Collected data
--- START ---
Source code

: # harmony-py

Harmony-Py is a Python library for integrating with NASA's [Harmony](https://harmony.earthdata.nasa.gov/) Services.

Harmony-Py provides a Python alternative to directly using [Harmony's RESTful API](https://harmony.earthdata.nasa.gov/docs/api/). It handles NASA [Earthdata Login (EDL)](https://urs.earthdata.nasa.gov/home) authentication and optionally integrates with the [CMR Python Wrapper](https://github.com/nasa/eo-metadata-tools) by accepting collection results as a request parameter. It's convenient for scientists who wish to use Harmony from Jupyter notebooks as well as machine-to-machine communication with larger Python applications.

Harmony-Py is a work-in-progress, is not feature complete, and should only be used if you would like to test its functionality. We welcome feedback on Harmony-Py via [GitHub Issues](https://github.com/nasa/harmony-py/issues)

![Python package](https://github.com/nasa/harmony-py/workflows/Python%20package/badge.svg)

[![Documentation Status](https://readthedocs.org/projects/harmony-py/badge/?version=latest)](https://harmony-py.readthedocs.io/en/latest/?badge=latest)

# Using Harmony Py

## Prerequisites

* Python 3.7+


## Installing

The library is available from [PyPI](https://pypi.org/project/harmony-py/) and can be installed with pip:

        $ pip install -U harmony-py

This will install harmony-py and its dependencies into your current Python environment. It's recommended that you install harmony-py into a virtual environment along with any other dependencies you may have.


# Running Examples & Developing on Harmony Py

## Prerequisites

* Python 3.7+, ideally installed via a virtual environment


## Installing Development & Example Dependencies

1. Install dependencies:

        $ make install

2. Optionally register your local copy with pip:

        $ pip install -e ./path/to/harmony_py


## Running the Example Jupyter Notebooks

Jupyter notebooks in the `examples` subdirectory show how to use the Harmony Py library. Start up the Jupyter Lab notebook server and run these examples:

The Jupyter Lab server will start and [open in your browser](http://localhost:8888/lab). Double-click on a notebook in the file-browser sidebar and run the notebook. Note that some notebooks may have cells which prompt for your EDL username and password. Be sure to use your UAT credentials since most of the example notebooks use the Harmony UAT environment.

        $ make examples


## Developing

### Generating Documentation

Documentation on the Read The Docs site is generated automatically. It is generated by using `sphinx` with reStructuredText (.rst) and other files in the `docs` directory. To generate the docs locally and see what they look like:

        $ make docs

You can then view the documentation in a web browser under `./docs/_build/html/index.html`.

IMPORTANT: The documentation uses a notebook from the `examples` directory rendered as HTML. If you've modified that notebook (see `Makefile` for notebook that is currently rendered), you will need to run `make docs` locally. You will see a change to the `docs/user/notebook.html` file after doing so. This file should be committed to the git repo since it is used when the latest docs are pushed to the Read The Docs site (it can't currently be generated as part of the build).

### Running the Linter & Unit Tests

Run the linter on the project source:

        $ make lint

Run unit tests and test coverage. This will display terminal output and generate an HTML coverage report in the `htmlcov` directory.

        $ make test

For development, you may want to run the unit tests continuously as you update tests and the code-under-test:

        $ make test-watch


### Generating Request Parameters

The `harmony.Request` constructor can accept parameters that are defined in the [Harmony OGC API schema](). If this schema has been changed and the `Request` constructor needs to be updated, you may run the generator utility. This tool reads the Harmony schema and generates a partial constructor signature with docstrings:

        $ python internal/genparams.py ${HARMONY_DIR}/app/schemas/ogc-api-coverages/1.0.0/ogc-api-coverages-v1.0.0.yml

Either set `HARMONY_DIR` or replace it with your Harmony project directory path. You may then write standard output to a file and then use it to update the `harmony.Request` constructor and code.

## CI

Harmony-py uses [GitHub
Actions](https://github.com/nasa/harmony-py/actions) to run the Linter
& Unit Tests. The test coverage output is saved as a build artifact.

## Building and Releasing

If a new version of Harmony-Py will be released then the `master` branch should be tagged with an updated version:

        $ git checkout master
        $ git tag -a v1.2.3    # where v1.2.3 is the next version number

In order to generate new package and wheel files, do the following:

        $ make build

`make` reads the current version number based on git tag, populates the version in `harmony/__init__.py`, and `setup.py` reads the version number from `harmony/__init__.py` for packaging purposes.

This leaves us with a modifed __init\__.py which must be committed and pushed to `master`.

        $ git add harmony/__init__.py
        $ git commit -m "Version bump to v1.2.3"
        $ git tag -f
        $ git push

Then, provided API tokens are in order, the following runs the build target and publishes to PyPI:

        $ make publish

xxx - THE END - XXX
--- END ---
Your task:
If a line comes after the one containing "Harmony-Py is a Python", leave it out; set down every line of the data before it, and that line itself, exactly.

Exercise result:
Source code

: # harmony-py

Harmony-Py is a Python library for integrating with NASA's [Harmony](https://harmony.earthdata.nasa.gov/) Services.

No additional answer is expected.